Ah, I see that the STRUCTUREDINFO contents are indeed inside the RawData
element; I did not make that connection originally.

That said, going back to the point of CBOR being "Concise", it is highly
unusual for it to contain base64-encoded data as opposed to the binary
representation thereof.  [Further discussion trimmed, as this is basically
the same conversation as above.]

> > Section 3.2
> 
> >    o  Attributes and elements of each class in XML IODEF document are
> >       both presented as JSON attributes in JSON IODEF document, and the
> >       order of their appearances is ignored.
> 
> > Are there any practical consequences of this loss of information that we should discuss?
> 
> We do not think so, and we believe this loss is not important.
> Indeed, I am not that sure whether the order of the appearance of attributes and elements is important even for RFC7970.

I am not sure, either, for whether RFC 7970 assigns importance to the order
of appearance.

> >    o  The elements of ML_STRING type in XML IODEF document are presented
> >       as either STRING type or ML_STRING type in JSON IODEF document.
> > Why?
> 
> As we discussed above, many of the documents still uses only alphabets, and RFC7970 can concisely represent those (thanks to the nature of XML). Because forcing to encode everyting in ML_STRING in JSON is not that efficient, we allowed to describe information in STRING as well.

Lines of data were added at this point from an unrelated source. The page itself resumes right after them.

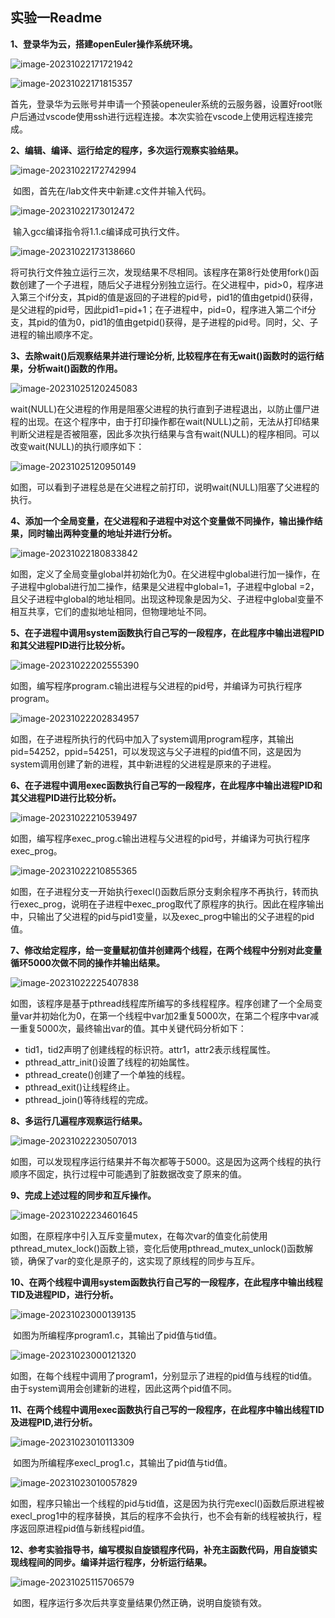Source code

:## 实验一Readme

**1、登录华为云，搭建openEuler操作系统环境。**

![image-20231022171721942](./实验一Readme.assets/image-20231022171721942.png)

![image-20231022171815357](./实验一Readme.assets/image-20231022171815357.png)

​	首先，登录华为云账号并申请一个预装openeuler系统的云服务器，设置好root账户后通过vscode使用ssh进行远程连接。本次实验在vscode上使用远程连接完成。

**2、编辑、编译、运行给定的程序，多次运行观察实验结果。**

![image-20231022172742994](./实验一Readme.assets/image-20231022172742994.png)

​	如图，首先在/lab文件夹中新建.c文件并输入代码。

![image-20231022173012472](./实验一Readme.assets/image-20231022173012472.png)

​	输入gcc编译指令将1.1.c编译成可执行文件。

![image-20231022173138660](./实验一Readme.assets/image-20231022173138660.png)

​	将可执行文件独立运行三次，发现结果不尽相同。该程序在第8行处使用fork()函数创建了一个子进程，随后父子进程分别独立运行。在父进程中，pid>0，程序进入第三个if分支，其pid的值是返回的子进程的pid号，pid1的值由getpid()获得，是父进程的pid号，因此pid1=pid+1；在子进程中，pid=0，程序进入第二个if分支，其pid的值为0，pid1的值由getpid()获得，是子进程的pid号。同时，父、子进程的输出顺序不定。

**3、去除wait()后观察结果并进行理论分析, 比较程序在有无wait()函数时的运行结果，分析wait()函数的作用。**

![image-20231025120245083](./实验一Readme.assets/image-20231025120245083.png)

​	wait(NULL)在父进程的作用是阻塞父进程的执行直到子进程退出，以防止僵尸进程的出现。在这个程序中，由于打印操作都在wait(NULL)之前，无法从打印结果判断父进程是否被阻塞，因此多次执行结果与含有wait(NULL)的程序相同。可以改变wait(NULL)的执行顺序如下：

![image-20231025120950149](./实验一Readme.assets/image-20231025120950149.png)

​	如图，可以看到子进程总是在父进程之前打印，说明wait(NULL)阻塞了父进程的执行。

**4、添加一个全局变量，在父进程和子进程中对这个变量做不同操作，输出操作结果，同时输出两种变量的地址并进行分析。**

![image-20231022180833842](./实验一Readme.assets/image-20231022180833842.png)

​	如图，定义了全局变量global并初始化为0。在父进程中global进行加一操作，在子进程中global进行加二操作，结果是父进程中global=1，子进程中global =2，且父子进程中global的地址相同。出现这种现象是因为父、子进程中global变量不相互共享，它们的虚拟地址相同，但物理地址不同。

**5、在子进程中调用system函数执行自己写的一段程序，在此程序中输出进程PID和其父进程PID进行比较分析。**

![image-20231022202555390](./实验一Readme.assets/image-20231022202555390.png)

​	如图，编写程序program.c输出进程与父进程的pid号，并编译为可执行程序program。

![image-20231022202834957](./实验一Readme.assets/image-20231022202834957.png)

​	如图，在子进程所执行的代码中加入了system调用program程序，其输出pid=54252，ppid=54251，可以发现这与父子进程的pid值不同，这是因为system调用创建了新的进程，其中新进程的父进程是原来的子进程。

**6、在子进程中调用exec函数执行自己写的一段程序，在此程序中输出进程PID和其父进程PID进行比较分析。**

![image-20231022210539497](./实验一Readme.assets/image-20231022210539497.png)

​	如图，编写程序exec_prog.c输出进程与父进程的pid号，并编译为可执行程序exec_prog。

![image-20231022210855365](./实验一Readme.assets/image-20231022210855365.png)

​	如图，在子进程分支一开始执行execl()函数后原分支剩余程序不再执行，转而执行exec_prog，说明在子进程中exec_prog取代了原程序的执行。因此在程序输出中，只输出了父进程的pid与pid1变量，以及exec_prog中输出的父子进程的pid值。

**7、修改给定程序，给一变量赋初值并创建两个线程，在两个线程中分别对此变量循环5000次做不同的操作并输出结果。**

![image-20231022225407838](./实验一Readme.assets/image-20231022225407838.png)

​	如图，该程序是基于pthread线程库所编写的多线程程序。程序创建了一个全局变量var并初始化为0，在第一个线程中var加2重复5000次，在第二个程序中var减一重复5000次，最终输出var的值。其中关键代码分析如下：

* tid1，tid2声明了创建线程的标识符。attr1，attr2表示线程属性。
* pthread_attr_init()设置了线程的初始属性。
* pthread_create()创建了一个单独的线程。
* pthread_exit()让线程终止。
* pthread_join()等待线程的完成。

**8、多运行几遍程序观察运行结果。**

![image-20231022230507013](./实验一Readme.assets/image-20231022230507013.png)

​	如图，可以发现程序运行结果并不每次都等于5000。这是因为这两个线程的执行顺序不固定，执行过程中可能遇到了脏数据改变了原来的值。

**9、完成上述过程的同步和互斥操作。**

![image-20231022234601645](./实验一Readme.assets/image-20231022234601645.png)

​	如图，在原程序中引入互斥变量mutex，在每次var的值变化前使用pthread_mutex_lock()函数上锁，变化后使用pthread_mutex_unlock()函数解锁，确保了var的变化是原子的，这实现了原线程的同步与互斥。

**10、在两个线程中调用system函数执行自己写的一段程序，在此程序中输出线程TID及进程PID，进行分析。**

![image-20231023000139135](./实验一Readme.assets/image-20231023000139135.png)

​	如图为所编程序program1.c，其输出了pid值与tid值。

![image-20231023000121320](./实验一Readme.assets/image-20231023000121320.png)

​	如图，在每个线程中调用了program1，分别显示了进程的pid值与线程的tid值。由于system调用会创建新的进程，因此这两个pid值不同。

**11、在两个线程中调用exec函数执行自己写的一段程序，在此程序中输出线程TID及进程PID,进行分析。**

![image-20231023010113309](./实验一Readme.assets/image-20231023010113309.png)

​	如图为所编程序execl_prog1.c，其输出了pid值与tid值。

![image-20231023010057829](./实验一Readme.assets/image-20231023010057829.png)

​	如图，程序只输出一个线程的pid与tid值，这是因为执行完execl()函数后原进程被execl_prog1中的程序替换，其后的程序不会执行，也不会有新的线程被执行，程序返回原进程pid值与新线程pid值。

**12、参考实验指导书，编写模拟自旋锁程序代码，补充主函数代码，用自旋锁实现线程间的同步。编译并运行程序，分析运行结果。**

![image-20231025115706579](./实验一Readme.assets/image-20231025115706579.png)

​	如图，程序运行多次后共享变量结果仍然正确，说明自旋锁有效。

Allowing it is okay, but I think more should be said about when it is safe
or allowed to do so, and what language (English?) is assumed if ML_STRING
is not used.

> > Section 5
> >    SpecID = "urn:ietf:params:xml:ns:mile:mmdef:1.2" /  "private"
> > This enum is managed by IANA; shouldn't we have some sort of signal in the CDDL to indicate it is extensible?  (Applies to any enum maintained by IANA.)
> 
> Yes, we agree.
> We have put the following sentence in Section 3.2: "ENUM values in this document is extensible and is managed by IANA, as with <xref target="RFC7970" />."
> (Since this document defines only the mapping to JSON, the value itself should be managed by RFC7970. Therefore, this draft does not have any IANA section.)

Thanks!

> >    PortlistType = text .regexp "\\d+(\\-\\d+)?(,\\d+(\\-\\d+)?)*"
> > \d matches by unicode properties; I think that we want just [0-9] here?
> 
> Thank you for pointing this issue.
> We agree, we will change it accordingly.
> (we haven't reflected this part yet, let us spent a bit more time to double check the data model.)

Okay.  (Sponsoring AD take note.)

> > Section 6
> > I think we are making use of some fields whose content is controlled by IANA, so we may wish to consider asking IANA to update the description of the registry(ies) in question to include the JSON and CBOR usage.
> 
> That is one way, but we rather hope to keep it as a mapping to the RFC7970.
> Therefore, if RFC7970 requests to change IANA tables, the users of this document can also access to the revised IANA table.

I agree that users of this document should also be able to access updated
IANA tables.  I think that the description associated with the IANA tables
can say that the values in the table are used both by RFC 7970
implementations and by their JSON (and CBOR) bindings as specified by this
document.

> > Appendix B
> 
> > Is it more useful to have a non-normative JSON schema in the document, or a pointer to a tool that can generate one from the CDDL?
> > (Alternately, how was this one generated -- were there any manual modifications needed from the output of some tool?)
> 
> These schema is manually made this time.
> Currently, the non-normative JSON schema for IODEF is in the appendix.
> Would you mean to move it to the main document?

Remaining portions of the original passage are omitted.